Since it had the crash bug on it (which was never intended to be released to the public in the retail version of the game) it was falsley colouring the game as buggy and full of problems.

If Ubisoft never intended for this version to be leaked, why did it include the bug?

If it didn’t intend for the copy to get leaked, then don’t include the bug and there’s no problem.

Imagine if they (those who leaked the game) took the finished product, and put bugs into it and passed it around as the finished game. Wouldn’t that hurt Ubisoft’s reputation?

Yes, but that would actually be the other company’s fault. In this case Ubisoft put the bug in.

Spectere (profile) says:

Re: uh duh

The leak isn’t the issue here.

The problem is that Ubisoft intentionally added a bug to the code in the version that was eventually leaked. The bug that was intentionally added is the very one that they claim is ruining their reputation.

So basically, the duplication firm is most certainly responsible for the leak.
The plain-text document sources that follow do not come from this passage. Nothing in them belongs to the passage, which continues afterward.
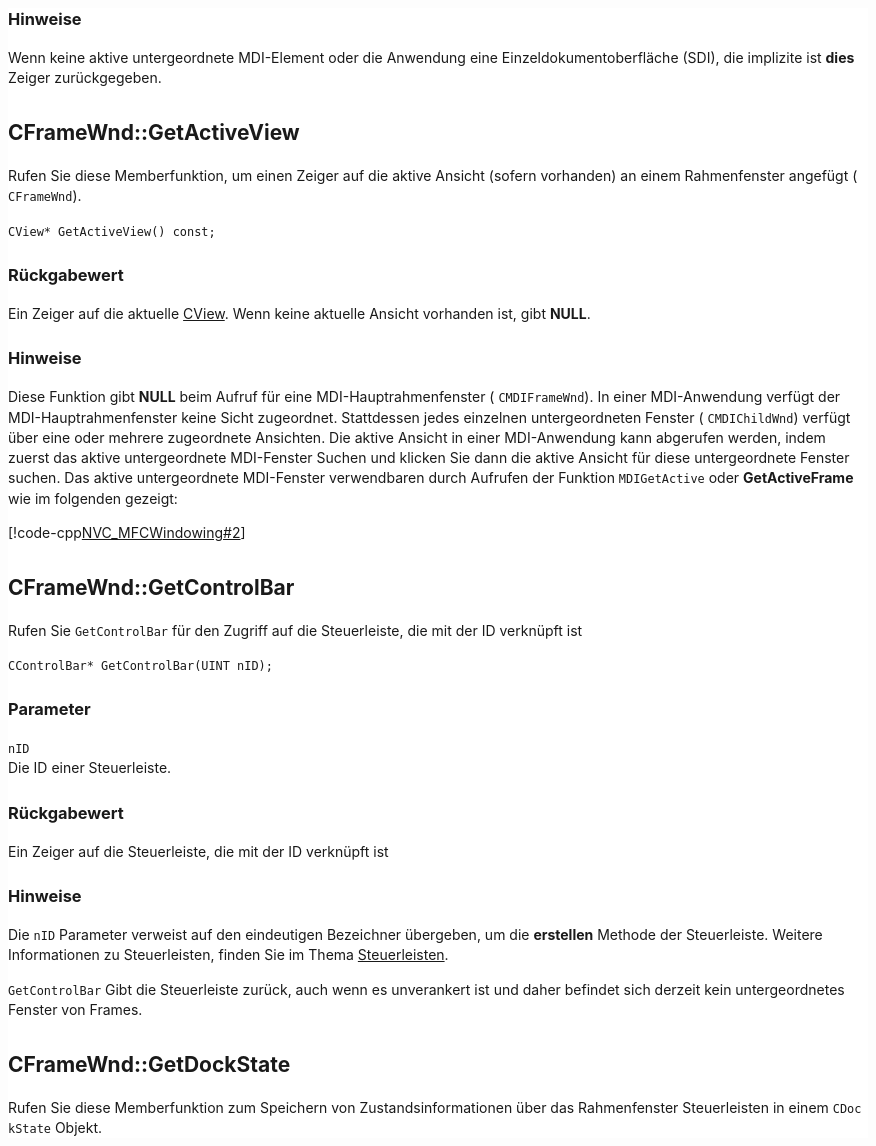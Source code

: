 ### <a name="remarks"></a>Hinweise  
 Wenn keine aktive untergeordnete MDI-Element oder die Anwendung eine Einzeldokumentoberfläche (SDI), die implizite ist **dies** Zeiger zurückgegeben.  
  
##  <a name="getactiveview"></a>  CFrameWnd::GetActiveView  
 Rufen Sie diese Memberfunktion, um einen Zeiger auf die aktive Ansicht (sofern vorhanden) an einem Rahmenfenster angefügt ( `CFrameWnd`).  
  
```  
CView* GetActiveView() const;  
```  
  
### <a name="return-value"></a>Rückgabewert  
 Ein Zeiger auf die aktuelle [CView](../../mfc/reference/cview-class.md). Wenn keine aktuelle Ansicht vorhanden ist, gibt **NULL**.  
  
### <a name="remarks"></a>Hinweise  
 Diese Funktion gibt **NULL** beim Aufruf für eine MDI-Hauptrahmenfenster ( `CMDIFrameWnd`). In einer MDI-Anwendung verfügt der MDI-Hauptrahmenfenster keine Sicht zugeordnet. Stattdessen jedes einzelnen untergeordneten Fenster ( `CMDIChildWnd`) verfügt über eine oder mehrere zugeordnete Ansichten. Die aktive Ansicht in einer MDI-Anwendung kann abgerufen werden, indem zuerst das aktive untergeordnete MDI-Fenster Suchen und klicken Sie dann die aktive Ansicht für diese untergeordnete Fenster suchen. Das aktive untergeordnete MDI-Fenster verwendbaren durch Aufrufen der Funktion `MDIGetActive` oder **GetActiveFrame** wie im folgenden gezeigt:  
  
 [!code-cpp[NVC_MFCWindowing#2](../../mfc/reference/codesnippet/cpp/cframewnd-class_2.cpp)]  
  
##  <a name="getcontrolbar"></a>  CFrameWnd::GetControlBar  
 Rufen Sie `GetControlBar` für den Zugriff auf die Steuerleiste, die mit der ID verknüpft ist  
  
```  
CControlBar* GetControlBar(UINT nID);
```  
  
### <a name="parameters"></a>Parameter  
 `nID`  
 Die ID einer Steuerleiste.  
  
### <a name="return-value"></a>Rückgabewert  
 Ein Zeiger auf die Steuerleiste, die mit der ID verknüpft ist  
  
### <a name="remarks"></a>Hinweise  
 Die `nID` Parameter verweist auf den eindeutigen Bezeichner übergeben, um die **erstellen** Methode der Steuerleiste. Weitere Informationen zu Steuerleisten, finden Sie im Thema [Steuerleisten](../../mfc/control-bars.md).  
  
 `GetControlBar` Gibt die Steuerleiste zurück, auch wenn es unverankert ist und daher befindet sich derzeit kein untergeordnetes Fenster von Frames.  
  
##  <a name="getdockstate"></a>  CFrameWnd::GetDockState  
 Rufen Sie diese Memberfunktion zum Speichern von Zustandsinformationen über das Rahmenfenster Steuerleisten in einem `CDockState` Objekt.  
  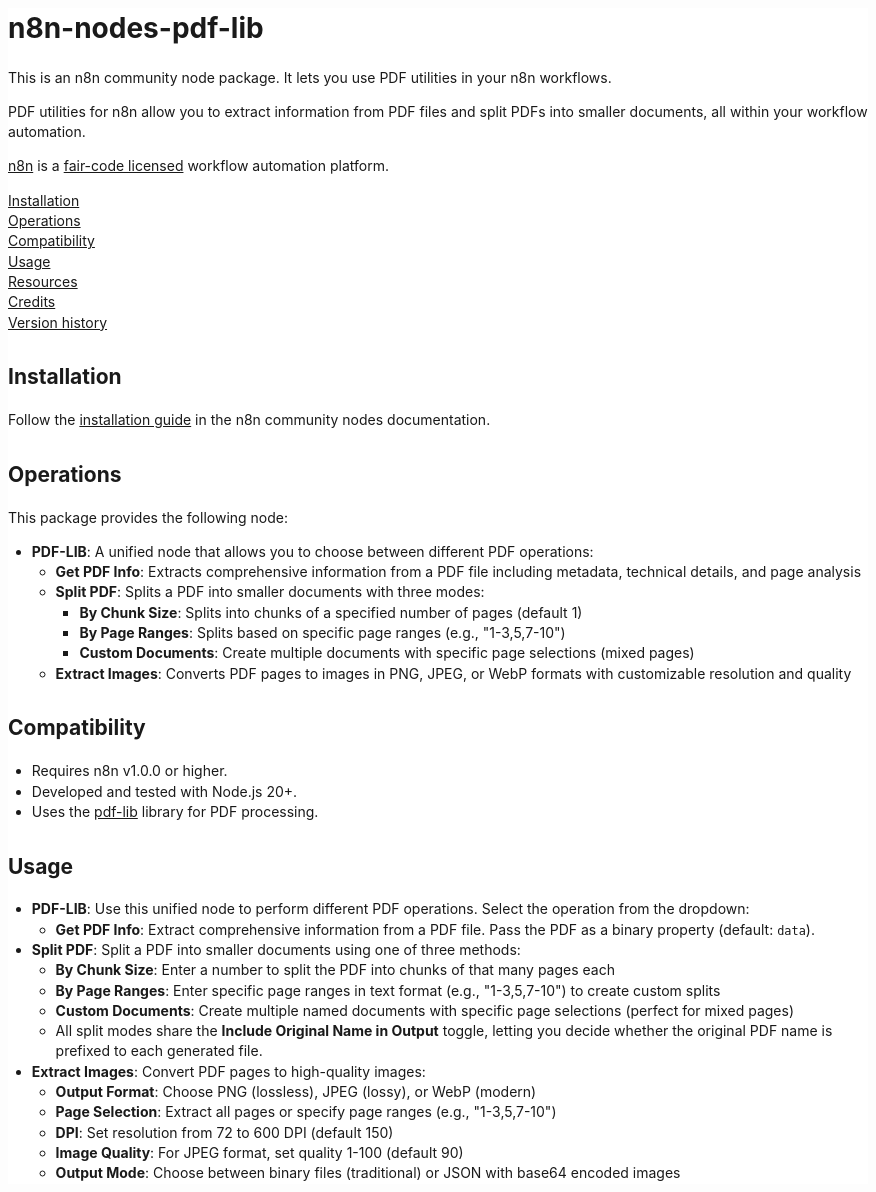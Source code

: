 # n8n-nodes-pdf-lib

This is an n8n community node package. It lets you use PDF utilities in your n8n workflows.

PDF utilities for n8n allow you to extract information from PDF files and split PDFs into smaller documents, all within your workflow automation.

[n8n](https://n8n.io/) is a [fair-code licensed](https://docs.n8n.io/reference/license/) workflow automation platform.

[Installation](#installation)  
[Operations](#operations)  
[Compatibility](#compatibility)  
[Usage](#usage)  
[Resources](#resources)  
[Credits](#credits)  
[Version history](#version-history)

## Installation

Follow the [installation guide](https://docs.n8n.io/integrations/community-nodes/installation/) in the n8n community nodes documentation.

## Operations

This package provides the following node:

- **PDF-LIB**: A unified node that allows you to choose between different PDF operations:
  - **Get PDF Info**: Extracts comprehensive information from a PDF file including metadata, technical details, and page analysis
  - **Split PDF**: Splits a PDF into smaller documents with three modes:
    - **By Chunk Size**: Splits into chunks of a specified number of pages (default 1)
    - **By Page Ranges**: Splits based on specific page ranges (e.g., "1-3,5,7-10")
    - **Custom Documents**: Create multiple documents with specific page selections (mixed pages)
  - **Extract Images**: Converts PDF pages to images in PNG, JPEG, or WebP formats with customizable resolution and quality

## Compatibility

- Requires n8n v1.0.0 or higher.
- Developed and tested with Node.js 20+.
- Uses the [pdf-lib](https://pdf-lib.js.org/) library for PDF processing.

## Usage

- **PDF-LIB**: Use this unified node to perform different PDF operations. Select the operation from the dropdown:
  - **Get PDF Info**: Extract comprehensive information from a PDF file. Pass the PDF as a binary property (default: `data`).
- **Split PDF**: Split a PDF into smaller documents using one of three methods:
  - **By Chunk Size**: Enter a number to split the PDF into chunks of that many pages each
  - **By Page Ranges**: Enter specific page ranges in text format (e.g., "1-3,5,7-10") to create custom splits
  - **Custom Documents**: Create multiple named documents with specific page selections (perfect for mixed pages)
  - All split modes share the **Include Original Name in Output** toggle, letting you decide whether the original PDF name is prefixed to each generated file.
- **Extract Images**: Convert PDF pages to high-quality images:
  - **Output Format**: Choose PNG (lossless), JPEG (lossy), or WebP (modern)
  - **Page Selection**: Extract all pages or specify page ranges (e.g., "1-3,5,7-10")
  - **DPI**: Set resolution from 72 to 600 DPI (default 150)
  - **Image Quality**: For JPEG format, set quality 1-100 (default 90)
  - **Output Mode**: Choose between binary files (traditional) or JSON with base64 encoded images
Ubisoft, however, is responsible for intentionally introducing the bug that supposedly tarnished their reputation.

anonymous says:


More game manufacturers should release demos that are easily accessable. Then people would have a chande to try the game first… with so many games coming out today it is hard to decide and a good demo makes us want to buy a game. No demo makes us want to just download the whole thing. Regardless of a game’s reviews… when it comes to PC gaming, sometimes a game just does not run properly on your machine and a good demo gives the piece of mind that it will actually run right before dropping $50.00. As far as DRM… someone always cracks it… starting with a good business plan and being loyal to your customers is one way to build loyal fans who will want to pay money for a legit copy of the game.

Matt Bennett says:

The thing is, legally, Ubisoft might have a case. It’s kinda like how when someone crashes their car into you, injures you, you can sue for damages. If you weren’t wearing a seatbelt, you’ll get more injured. That’s your fault, but you still have a right to sue for the damages caused. Theoretically the defendant could point that out in court, but it never really works out that way.
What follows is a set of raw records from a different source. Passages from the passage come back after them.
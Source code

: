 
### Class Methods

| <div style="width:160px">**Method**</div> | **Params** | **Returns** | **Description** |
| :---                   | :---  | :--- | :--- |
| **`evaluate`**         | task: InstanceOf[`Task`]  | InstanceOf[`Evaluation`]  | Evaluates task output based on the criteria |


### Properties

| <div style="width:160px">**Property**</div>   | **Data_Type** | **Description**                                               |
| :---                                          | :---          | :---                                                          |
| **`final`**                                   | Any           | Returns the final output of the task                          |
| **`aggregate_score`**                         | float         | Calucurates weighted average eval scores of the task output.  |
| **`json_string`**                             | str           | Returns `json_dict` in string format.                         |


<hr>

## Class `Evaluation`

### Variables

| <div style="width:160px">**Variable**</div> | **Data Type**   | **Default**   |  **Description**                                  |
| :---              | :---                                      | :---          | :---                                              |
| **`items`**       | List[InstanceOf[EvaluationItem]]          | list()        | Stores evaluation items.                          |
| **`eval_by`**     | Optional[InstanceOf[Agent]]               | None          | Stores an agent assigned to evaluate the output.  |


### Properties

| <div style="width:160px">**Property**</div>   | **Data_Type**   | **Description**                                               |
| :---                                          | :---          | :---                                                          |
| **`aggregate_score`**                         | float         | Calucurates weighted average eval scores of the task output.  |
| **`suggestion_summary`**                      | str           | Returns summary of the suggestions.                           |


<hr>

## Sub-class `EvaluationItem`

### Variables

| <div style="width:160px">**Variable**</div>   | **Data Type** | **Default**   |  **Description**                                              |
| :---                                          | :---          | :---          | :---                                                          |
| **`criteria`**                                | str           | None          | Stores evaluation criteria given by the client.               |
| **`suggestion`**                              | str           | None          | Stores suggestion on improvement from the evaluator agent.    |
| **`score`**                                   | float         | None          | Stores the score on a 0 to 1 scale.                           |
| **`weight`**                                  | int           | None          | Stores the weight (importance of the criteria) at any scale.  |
r. decline (profile) says:

ubi could be right?

somebody at the cd pressing place acts illegally by sending out a copy of something they shouldn’t. i’m no fan of DRM but really it seems Ubi could send them whatever they want to and if they are told to not release it, they shouldn’t.
i mean lets say its a virus and you are a storage company. if i send it to you and say, don’t let anyone take this but us and you relaase it into the population, its your fault…unless maybe i cheaped out and used bob’s second hand storage place, then i hold some blame for picking such a crappy place.

PRMan (profile) says:

Random crashes?

Why random crashes? I would have it come up with a screen that says, “This version of the game is a stolen pre-release copy from “CD Manufacturer” that was not intended for distribution. You will not be able to complete your game without buying a legitimate copy. Press OK to Exit.”

Isn’t that better than getting a reputation for games that crash randomly?

Anonymous Coward says:

Re: Random crashes?

Yeah I agree, personally this entire “inserting broken code” stuff smells like a load of crap to me. There are just too many more effective ways to accomplish the expressed goal here. The idea of compiling, mastering, manufacturing and distributing thousands of disks with knowingly broken code on them just seems way too rediculously stupid for me to believe anyone ever did it.

I think these “broken code” stories have way more to do with creating an impression in the marketplace that bootleg leg code is broken code, then anything else. As a way to track and protect code, it just doesnt make any sense.